■ **Brief**:
Search the records for the word "Grant" and pick out every line that has it.

Data extracts Start Marker

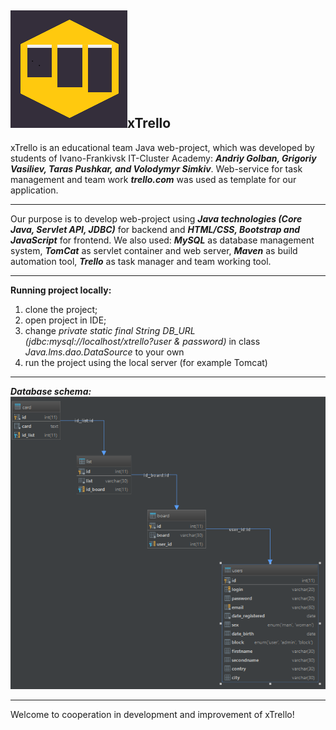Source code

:![alt text](https://github.com/Strixik/xtrellowebproject/blob/vova_logger/src/main/webapp/WEB-INF/img/xLogo.png)**xTrello**
---

xTrello is an educational team Java web-project, which was developed by students of Ivano-Frankivsk IT-Cluster Academy:
**_Andriy Golban, Grigoriy Vasiliev, Taras Pushkar, and Volodymyr Simkiv_**. Web-service for task management and team work **_trello.com_** was used as template for our application.
***

Our purpose is to develop web-project using **_Java technologies (Core Java, Servlet API, JDBC)_** for backend and **_HTML/CSS, Bootstrap and JavaScript_** for frontend.
We also used: 
**_MySQL_** as database management system,
**_TomCat_** as servlet container and web server,
**_Maven_** as build automation tool,
**_Trello_** as task manager and team working tool.
***
**Running project locally:**
1) clone the project;
2) open project in IDE;
3) change _private static final String DB_URL (jdbc:mysql://localhost/xtrello?user & password)_ in class _Java.lms.dao.DataSource_ to your own
4) run the project using the local server (for example Tomcat)
***
**_Database schema:_**
![alt text](https://github.com/Strixik/xtrellowebproject/blob/vova_logger/src/main/webapp/WEB-INF/img/db_schema.png)
***
Welcome to cooperation in development and improvement of xTrello!
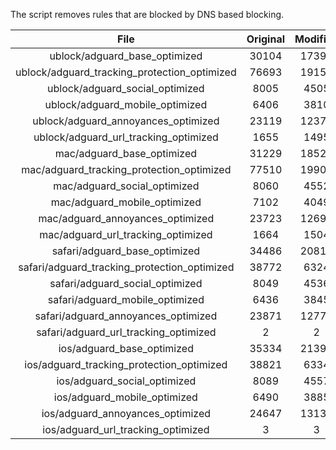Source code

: The script removes rules that are blocked by DNS based blocking.


| File | Original | Modified |
|:----:|:-----:|:-----:|
| ublock/adguard_base_optimized | 30104 | 17398 |
| ublock/adguard_tracking_protection_optimized | 76693 | 19155 |
| ublock/adguard_social_optimized | 8005 | 4505 |
| ublock/adguard_mobile_optimized | 6406 | 3810 |
| ublock/adguard_annoyances_optimized | 23119 | 12376 |
| ublock/adguard_url_tracking_optimized | 1655 | 1495 |
| mac/adguard_base_optimized | 31229 | 18523 |
| mac/adguard_tracking_protection_optimized | 77510 | 19903 |
| mac/adguard_social_optimized | 8060 | 4552 |
| mac/adguard_mobile_optimized | 7102 | 4049 |
| mac/adguard_annoyances_optimized | 23723 | 12695 |
| mac/adguard_url_tracking_optimized | 1664 | 1504 |
| safari/adguard_base_optimized | 34486 | 20812 |
| safari/adguard_tracking_protection_optimized | 38772 | 6324 |
| safari/adguard_social_optimized | 8049 | 4536 |
| safari/adguard_mobile_optimized | 6436 | 3845 |
| safari/adguard_annoyances_optimized | 23871 | 12771 |
| safari/adguard_url_tracking_optimized | 2 | 2 |
| ios/adguard_base_optimized | 35334 | 21396 |
| ios/adguard_tracking_protection_optimized | 38821 | 6334 |
| ios/adguard_social_optimized | 8089 | 4557 |
| ios/adguard_mobile_optimized | 6490 | 3885 |
| ios/adguard_annoyances_optimized | 24647 | 13136 |
| ios/adguard_url_tracking_optimized | 3 | 3 |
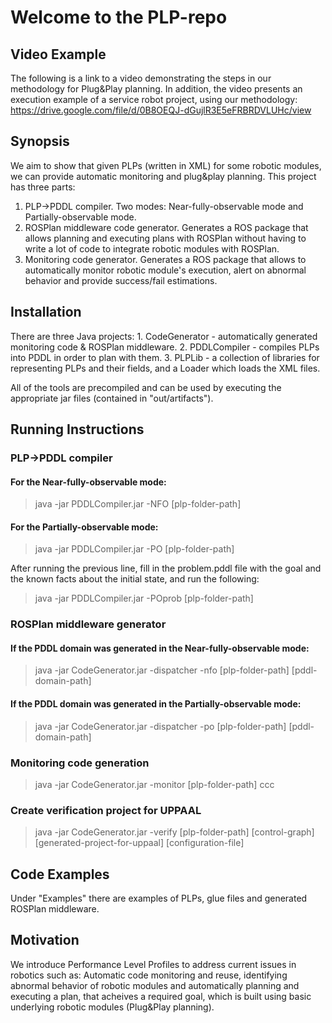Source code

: # Welcome to the PLP-repo

## Video Example
The following is a link to a video demonstrating the steps in our methodology for Plug&Play planning. In addition, the video presents an execution example of a service robot project, using our methodology:
https://drive.google.com/file/d/0B8OEQJ-dGujlR3E5eFRBRDVLUHc/view

## Synopsis
We aim to show that given PLPs (written in XML) for some robotic modules, we can provide automatic monitoring and plug&play planning.
This project has three parts:
1. PLP->PDDL compiler. Two modes: Near-fully-observable mode and Partially-observable mode.
2. ROSPlan middleware code generator. Generates a ROS package that allows planning and executing plans with ROSPlan without having to write a lot of code to integrate robotic modules with ROSPlan.
3. Monitoring code generator. Generates a ROS package that allows to automatically monitor robotic module's execution, alert on abnormal behavior and provide success/fail estimations.

## Installation

There are three Java projects: 1. CodeGenerator - automatically generated monitoring code & ROSPlan middleware. 2. PDDLCompiler - compiles PLPs into PDDL in order to plan with them. 3. PLPLib - a collection of libraries for representing PLPs and their fields, and a Loader which loads the XML files.

All of the tools are precompiled and can be used by executing the appropriate jar files (contained in "out/artifacts").

## Running Instructions

### PLP->PDDL compiler 

#### For the Near-fully-observable mode:
> java -jar PDDLCompiler.jar -NFO [plp-folder-path]

#### For the Partially-observable mode:
> java -jar PDDLCompiler.jar -PO [plp-folder-path]

After running the previous line, fill in the problem.pddl file with the goal and the known facts about the initial state, and run the following:

> java -jar PDDLCompiler.jar -POprob [plp-folder-path]

### ROSPlan middleware generator

#### If the PDDL domain was generated in the Near-fully-observable mode:
> java -jar CodeGenerator.jar -dispatcher -nfo [plp-folder-path] [pddl-domain-path]

#### If the PDDL domain was generated in the Partially-observable mode:
> java -jar CodeGenerator.jar -dispatcher -po [plp-folder-path] [pddl-domain-path]

### Monitoring code generation

> java -jar CodeGenerator.jar -monitor [plp-folder-path]
ccc
### Create verification project for UPPAAL

> java -jar CodeGenerator.jar -verify [plp-folder-path] [control-graph] [generated-project-for-uppaal] [configuration-file]

## Code Examples

Under "Examples" there are examples of PLPs, glue files and generated ROSPlan middleware.

## Motivation

We introduce Performance Level Profiles to address current issues in robotics such as: Automatic code monitoring and reuse, identifying abnormal behavior of robotic modules and  automatically planning and executing a plan, that acheives a required goal, which is built using basic underlying robotic modules (Plug&Play planning).

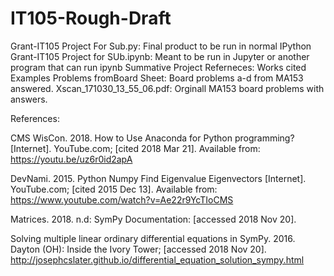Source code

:# IT105-Rough-Draft
Grant-IT105 Project For Sub.py: Final product to be run in normal IPython
Grant-IT105 Project for SUb.ipynb: Meant to be run in Jupyter or another program that can run ipynb
Summative Project Referneces: Works cited
Examples Problems fromBoard Sheet: Board problems a-d from MA153 answered.
Xscan_171030_13_55_06.pdf: Orginall MA153 board problems with answers.


References:



CMS WisCon. 2018. How to Use Anaconda for Python programming? [Internet]. YouTube.com; [cited 2018 Mar 21]. Available from:                           https://youtu.be/uz6r0id2apA



DevNami. 2015. Python Numpy Find Eigenvalue Eigenvectors [Internet]. YouTube.com; [cited 2015 Dec 13]. Available from:                            https://www.youtube.com/watch?v=Ae22r9YcTIoCMS



Matrices. 2018. n.d: SymPy Documentation: [accessed 2018 Nov 20].



Solving multiple linear ordinary differential equations in SymPy. 2016. Dayton (OH): Inside the Ivory Tower; [accessed 2018 Nov 20].              http://josephcslater.github.io/differential_equation_solution_sympy.html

Data extracts End Marker

■ **Response to this exercise**:
Grant-IT105 Project For Sub.py: Final product to be run in normal IPython
Grant-IT105 Project for SUb.ipynb: Meant to be run in Jupyter or another program that can run ipynb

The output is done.